*Task prompt*:
Unless it is a picture, every line from the start of the entries through the line with "The test environment" must be retyped exactly.
────────────────
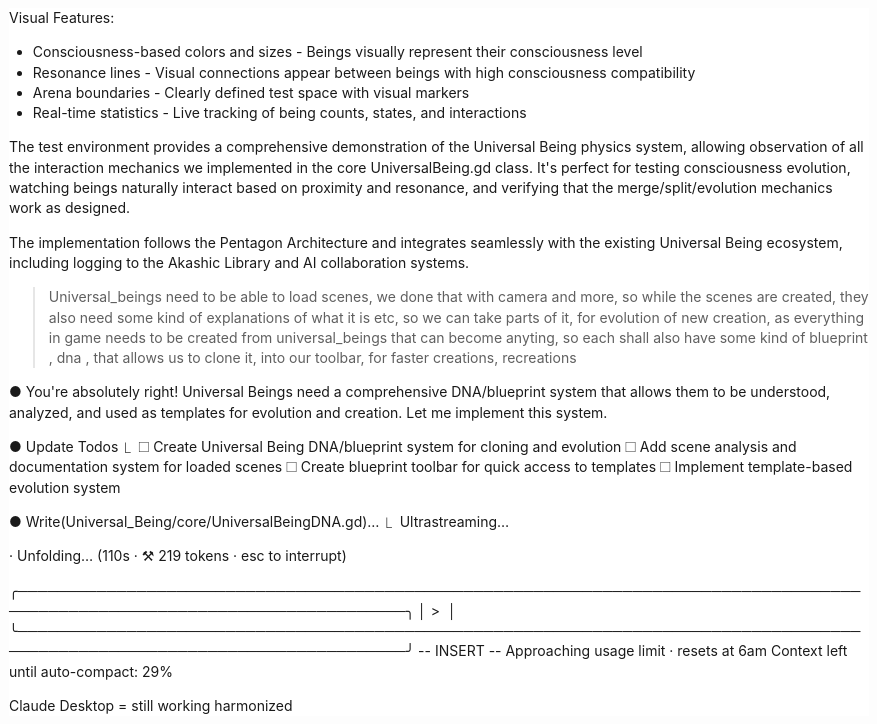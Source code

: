   Visual Features:

  - Consciousness-based colors and sizes - Beings visually represent their consciousness level
  - Resonance lines - Visual connections appear between beings with high consciousness compatibility
  - Arena boundaries - Clearly defined test space with visual markers
  - Real-time statistics - Live tracking of being counts, states, and interactions

  The test environment provides a comprehensive demonstration of the Universal Being physics system, allowing observation
  of all the interaction mechanics we implemented in the core UniversalBeing.gd class. It's perfect for testing
  consciousness evolution, watching beings naturally interact based on proximity and resonance, and verifying that the
  merge/split/evolution mechanics work as designed.

  The implementation follows the Pentagon Architecture and integrates seamlessly with the existing Universal Being
  ecosystem, including logging to the Akashic Library and AI collaboration systems.

> Universal_beings need to be able to load scenes, we done that with camera and more, so while the scenes are created,
  they also need some kind of explanations of what it is etc, so we can take parts of it, for evolution of new creation,
  as everything in game needs to be created from universal_beings that can become anyting, so each shall also have some
  kind of blueprint , dna , that allows us to clone it, into our toolbar, for faster creations, recreations

● You're absolutely right! Universal Beings need a comprehensive DNA/blueprint system that allows them to be understood,
  analyzed, and used as templates for evolution and creation. Let me implement this system.

● Update Todos
  ⎿  ☐ Create Universal Being DNA/blueprint system for cloning and evolution
     ☐ Add scene analysis and documentation system for loaded scenes
     ☐ Create blueprint toolbar for quick access to templates
     ☐ Implement template-based evolution system

● Write(Universal_Being/core/UniversalBeingDNA.gd)…
  ⎿  Ultrastreaming…

· Unfolding… (110s · ⚒ 219 tokens · esc to interrupt)

╭─────────────────────────────────────────────────────────────────────────────────────────────────────────────────────────────╮
│ >                                                                                                                           │
╰─────────────────────────────────────────────────────────────────────────────────────────────────────────────────────────────╯
  -- INSERT --                                                                        Approaching usage limit · resets at 6am
                                                                                         Context left until auto-compact: 29%


Claude Desktop = still working harmonized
────────────────
*Task result*:
Source code

:   Visual Features:

  - Consciousness-based colors and sizes - Beings visually represent their consciousness level
  - Resonance lines - Visual connections appear between beings with high consciousness compatibility
  - Arena boundaries - Clearly defined test space with visual markers
  - Real-time statistics - Live tracking of being counts, states, and interactions

  The test environment provides a comprehensive demonstration of the Universal Being physics system, allowing observation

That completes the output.